The beginning of a new school semester means the beginning of an old battle between mothers and daughters.
Mothers generally try to purchase uniforms a size larger than needed, expecting their kids to grow into them. Meanwhile, their daughters, who are desperate to look hip, typically want close-fitting uniforms.
“Every time I buy a uniform that is just a bit big, my daughter then self-tailors it to her preferences,” complains a 41- year-old housewife. To meet the latest fad, daughters repeatedly alter uniforms that their mothers bought. A student who will enter high school this month, confesses that she has been making changes in her uniform since her first year in middle school.
For years, all Korean students were required to wear uniforms. Since 1983, the decision has been left up to individual schools.
Students usually first make a few touches on the item that’s easiest to modify -- the skirt. At one point, time, snug, H-line-style skirts were the rage. Even jackets had their waists and sleeves trimmed tighter, and students regularly removed the shoulder pads.
Lately, tauter-in-the-hips A-line skirts have come back into style. “Wearing tighter-fitting clothes is a trend that stresses a sexually appealing appearance,” says Lee In-ja, who teaches the psychology of fashion at Seokyeong University.
Guys are just as trendy where school uniforms are concerned. Narrowing the cut of a pair pants from the calf is the latest fashion look. Just couple of years ago, tight pants from thigh to ankle were seen on every high school campus.
Since only a few guys are interested in sewing, most male high school and middle schoolers drop off their uniforms at a local laundromat on a Saturday afternoon and pick the transformed items that night.
The cost of making a few changes ranges from 5,000 to 7,000 won ($4.10 to $6.20) for a skirt, 10,000 to 25,000 won a jacket and 5,000 won for pants.
“The extremely short jackets for girls or the tight pants for boys’ uniforms are styles conceived on their own, ones that have nothing to do with the latest trend in the fashion world,” says an official of SMART, a uniform manufacturer.
“The trend in reshaping uniforms began when teenagers wanted to stand out and have their own hip fashions, while trying not to be outcasts among their peers,” says Lee Gyu-cheol, a teacher at Sung Moon Girl’s High School in Gyeonggi province.
Uniform manufacturers make changes every year to meet the demands of their teenage customers.
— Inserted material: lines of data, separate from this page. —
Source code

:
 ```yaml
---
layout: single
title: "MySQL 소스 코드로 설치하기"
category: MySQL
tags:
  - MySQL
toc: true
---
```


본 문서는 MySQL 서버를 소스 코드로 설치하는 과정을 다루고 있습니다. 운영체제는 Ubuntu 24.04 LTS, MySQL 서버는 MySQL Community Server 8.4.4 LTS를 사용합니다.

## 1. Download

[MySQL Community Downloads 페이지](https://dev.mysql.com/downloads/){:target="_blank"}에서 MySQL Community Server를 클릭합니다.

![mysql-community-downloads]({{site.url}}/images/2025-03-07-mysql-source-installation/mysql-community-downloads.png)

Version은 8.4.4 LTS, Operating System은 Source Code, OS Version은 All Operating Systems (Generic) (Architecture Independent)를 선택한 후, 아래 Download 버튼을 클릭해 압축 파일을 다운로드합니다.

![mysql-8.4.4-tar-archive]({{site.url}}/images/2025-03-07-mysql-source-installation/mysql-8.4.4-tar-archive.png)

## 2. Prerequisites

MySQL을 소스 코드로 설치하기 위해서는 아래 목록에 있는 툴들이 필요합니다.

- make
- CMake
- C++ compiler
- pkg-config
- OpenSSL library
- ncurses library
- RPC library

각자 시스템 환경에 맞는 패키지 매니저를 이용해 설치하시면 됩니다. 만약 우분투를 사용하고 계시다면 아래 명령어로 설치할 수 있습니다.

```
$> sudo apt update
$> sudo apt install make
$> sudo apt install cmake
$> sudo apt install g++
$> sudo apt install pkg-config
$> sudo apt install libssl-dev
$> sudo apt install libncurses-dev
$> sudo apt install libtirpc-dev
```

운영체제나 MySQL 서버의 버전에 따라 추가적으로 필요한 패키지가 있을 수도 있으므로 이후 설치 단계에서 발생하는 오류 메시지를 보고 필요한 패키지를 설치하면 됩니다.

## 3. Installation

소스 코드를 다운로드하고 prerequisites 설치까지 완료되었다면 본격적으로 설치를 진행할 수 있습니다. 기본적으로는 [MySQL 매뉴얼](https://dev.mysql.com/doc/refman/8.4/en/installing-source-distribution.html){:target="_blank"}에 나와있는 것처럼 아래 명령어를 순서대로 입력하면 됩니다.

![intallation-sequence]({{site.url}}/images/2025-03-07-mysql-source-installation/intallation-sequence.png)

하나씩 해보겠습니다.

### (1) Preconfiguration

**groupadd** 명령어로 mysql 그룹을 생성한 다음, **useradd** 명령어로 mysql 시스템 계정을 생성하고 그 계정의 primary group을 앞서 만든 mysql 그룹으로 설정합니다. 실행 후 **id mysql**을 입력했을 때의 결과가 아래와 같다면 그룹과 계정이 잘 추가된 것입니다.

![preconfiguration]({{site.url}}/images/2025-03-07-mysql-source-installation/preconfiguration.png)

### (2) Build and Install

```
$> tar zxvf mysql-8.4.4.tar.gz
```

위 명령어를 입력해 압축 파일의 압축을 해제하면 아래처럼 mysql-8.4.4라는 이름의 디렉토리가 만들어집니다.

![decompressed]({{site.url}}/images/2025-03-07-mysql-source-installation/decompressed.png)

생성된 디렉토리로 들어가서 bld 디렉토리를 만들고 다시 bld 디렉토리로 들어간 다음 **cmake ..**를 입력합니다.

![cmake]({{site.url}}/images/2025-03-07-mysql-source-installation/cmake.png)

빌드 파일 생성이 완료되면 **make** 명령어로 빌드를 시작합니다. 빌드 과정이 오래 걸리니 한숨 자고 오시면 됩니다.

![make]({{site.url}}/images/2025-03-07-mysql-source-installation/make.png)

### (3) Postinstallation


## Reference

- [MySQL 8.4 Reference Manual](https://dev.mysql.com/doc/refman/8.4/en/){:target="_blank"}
Kids today weren’t the only ones sensitive about their looks. Although in different ways, their parents in the 1970s had their own style going on.
Thirty-five years ago, flaired skirts and white collars stood out on girls’ uniforms. Female students back then believed stiff, clean collars were the coolest. If they wanted to appear like a delinquent, all they had to do was cover one of their eyes with their hair and cinch their waists.
Boys three decades ago wore black, mandarin, lapel-less suits. The hippest knew to unhook a few buttons at the top when walking out the school’s front gate. Even school caps in that ear then bore a certain cachet if they were old and worn out. That meant the student was enrolled in an upper class.
“Students in the 1970s felt pride about their uniforms,” says Kim Hwan-seng, who teaches at a girls high school in Jeonju, North Jeolla province. “Students nowadays don’t seem to cherish their uniforms -- and it breaks my heart.”